La position de conduite en appui sur le guidon et la distance réduite entre la selle et les repose-pieds, spécialement pour les grands échalas, nuit un peu à l'agrément qu'on éprouve aux commandes de la B-King dans ce genre d'exercice. Les suspensions quoique fermes font un bon boulot et procurent un confort adéquat. En plus d'une rigueur appréciée quand le rythme augmente. Ajoutez un petit pare-prise optionnel pour une protection accrue et deux sacoches souples et vous obtenez une routière sportive capable de faire la nique à plusieurs montures spécialisées dans le tourisme rapide.
Relativement confortable, la selle autorise de longues excursions sans réel problème. Néanmoins, elle empêche le pilote de changer de position, ce qui peut s'avérer gênant sur un parcours plus long. La partie arrière, celle réservée au passager, n'est pas vraiment accueillante. Ce dernier se retrouve assis haut perché, les jambes fortement repliées et la tête secouée par les turbulences. À ce chapitre, la B-King ne fait pas mieux que la plupart des sportives qui traitent leur passager comme un surplus de bagages dont on a hâte de se débarrasser. D'autant que sa présence se fait ressentir au niveau du pilotage.
Un caractère envoûtant
Originale, la B-King l'est assurément. Polyvalente, aussi. Mais ce qui fait son charme unique, c'est son caractère démoniaque qui vous marque au fer rouge. Pourtant, j'ai déjà piloté des Hayabusa, des ZX-14, des K1200S ou des hypersportives modernes, des machines qui ne laissent pas leur place en termes de performance pure. Mais retrouver une telle débauche de moyens sur un roadster dénué de carénage ou de tout autres formes de protection contre les éléments remet les choses en perspective. Pour exploiter la bête sans souffrir, on doit d'abord faire un passage par la salle de musculation et renforcer les muscles de notre cou ainsi que nos biceps et triceps. On doit aussi apprendre à maîtriser l'apnée, si on ve veut pas mourir par asphyxie à l'approche de la zone rouge. À moins de porter un masque comme les pilotes d'avions à réaction.
Car, vous l'aurez deviné, le 4-en ligne de la B-King n'est pas une enclume. Loin de là ! Il a beau être souple et coupleux, quand on tourne l'accélérateur dans le bon sens, avec vigueur, nos bras s’allongent et notre casque se met à peser une tonne.
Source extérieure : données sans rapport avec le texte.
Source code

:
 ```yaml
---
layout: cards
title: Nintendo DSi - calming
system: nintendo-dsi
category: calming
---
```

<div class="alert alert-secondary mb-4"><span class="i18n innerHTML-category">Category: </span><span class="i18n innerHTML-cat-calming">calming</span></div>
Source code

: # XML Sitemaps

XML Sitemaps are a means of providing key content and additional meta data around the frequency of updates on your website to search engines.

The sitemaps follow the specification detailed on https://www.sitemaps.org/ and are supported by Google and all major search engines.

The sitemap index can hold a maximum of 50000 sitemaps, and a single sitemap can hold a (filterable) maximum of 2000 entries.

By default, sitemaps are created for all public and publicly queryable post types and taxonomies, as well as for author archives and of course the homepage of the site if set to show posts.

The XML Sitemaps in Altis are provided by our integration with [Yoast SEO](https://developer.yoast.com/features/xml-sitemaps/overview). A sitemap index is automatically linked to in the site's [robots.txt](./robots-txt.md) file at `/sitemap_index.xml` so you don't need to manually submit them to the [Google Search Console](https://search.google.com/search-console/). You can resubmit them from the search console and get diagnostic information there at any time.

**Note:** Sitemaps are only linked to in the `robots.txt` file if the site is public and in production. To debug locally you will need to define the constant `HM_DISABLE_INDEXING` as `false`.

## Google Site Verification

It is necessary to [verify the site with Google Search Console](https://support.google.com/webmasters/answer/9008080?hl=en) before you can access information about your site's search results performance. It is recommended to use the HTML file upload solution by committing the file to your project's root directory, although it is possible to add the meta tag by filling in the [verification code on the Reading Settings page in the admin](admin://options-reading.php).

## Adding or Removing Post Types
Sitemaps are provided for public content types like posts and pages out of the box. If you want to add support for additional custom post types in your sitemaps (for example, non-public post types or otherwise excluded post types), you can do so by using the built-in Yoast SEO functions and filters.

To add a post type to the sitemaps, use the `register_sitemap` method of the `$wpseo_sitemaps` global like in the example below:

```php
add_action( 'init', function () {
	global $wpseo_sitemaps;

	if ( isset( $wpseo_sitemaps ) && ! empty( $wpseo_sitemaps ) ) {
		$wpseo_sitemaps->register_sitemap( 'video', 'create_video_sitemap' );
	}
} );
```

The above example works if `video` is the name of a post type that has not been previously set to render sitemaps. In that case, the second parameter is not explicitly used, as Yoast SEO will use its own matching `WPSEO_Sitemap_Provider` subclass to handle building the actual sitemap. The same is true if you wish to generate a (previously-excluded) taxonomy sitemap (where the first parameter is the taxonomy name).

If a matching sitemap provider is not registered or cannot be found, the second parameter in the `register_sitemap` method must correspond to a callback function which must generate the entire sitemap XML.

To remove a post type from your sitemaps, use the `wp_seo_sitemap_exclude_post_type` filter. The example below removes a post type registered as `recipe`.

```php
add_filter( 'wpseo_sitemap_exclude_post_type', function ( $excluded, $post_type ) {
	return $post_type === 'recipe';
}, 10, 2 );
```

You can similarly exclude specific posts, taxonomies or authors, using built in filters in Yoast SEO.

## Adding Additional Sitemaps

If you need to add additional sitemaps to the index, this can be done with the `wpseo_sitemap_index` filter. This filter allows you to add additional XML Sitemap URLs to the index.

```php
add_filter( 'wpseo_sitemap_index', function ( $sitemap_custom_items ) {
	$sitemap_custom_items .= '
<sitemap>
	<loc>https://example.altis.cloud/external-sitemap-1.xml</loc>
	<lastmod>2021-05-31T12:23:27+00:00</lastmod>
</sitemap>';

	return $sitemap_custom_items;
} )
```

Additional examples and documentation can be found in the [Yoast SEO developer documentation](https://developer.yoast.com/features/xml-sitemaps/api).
En l'absence de carénage, il faut se coucher sur le réservoir et rentrer la tête dans les épaules pour contrer la formidable poussée de ce moteur de fou. Sur les deux premières vitesses, la roue avant décolle à l'accélération quand on étire les rapports. Entre 7 000 et 10 500 tr/min, début de la zone rouge, le moteur de la B-King tire en «tabarnak» et transforme une moto jusque-là docile en dragster «Top Fuel». Les accros à l'adrénaline seront comblés, à condition d'être capables de maîtriser cette violence. Car sans contrôle, la puissance n'est rien!
Maintenant, reste savoir si une telle puissance est raisonnable, voire utile. Pour moi, la question est sans intérêt; parler d'utilité ou de raison dans le cas des deux-roues est, par définition, un pléonasme. Même si la B-King ne correspond pas exactement à mon idéal, je dois avouer que j'ai pris un plaisir inouï à son guidon. C'est une moto homogène, performante et beaucoup plus polyvalente que les apparences le laissent supposer. Un exercice de futilité, certes. Mais, comme l'écrivait l'auteur français René Barjavel: «L'inutile et le superflu sont plus indispensables à l'homme que le nécessaire.»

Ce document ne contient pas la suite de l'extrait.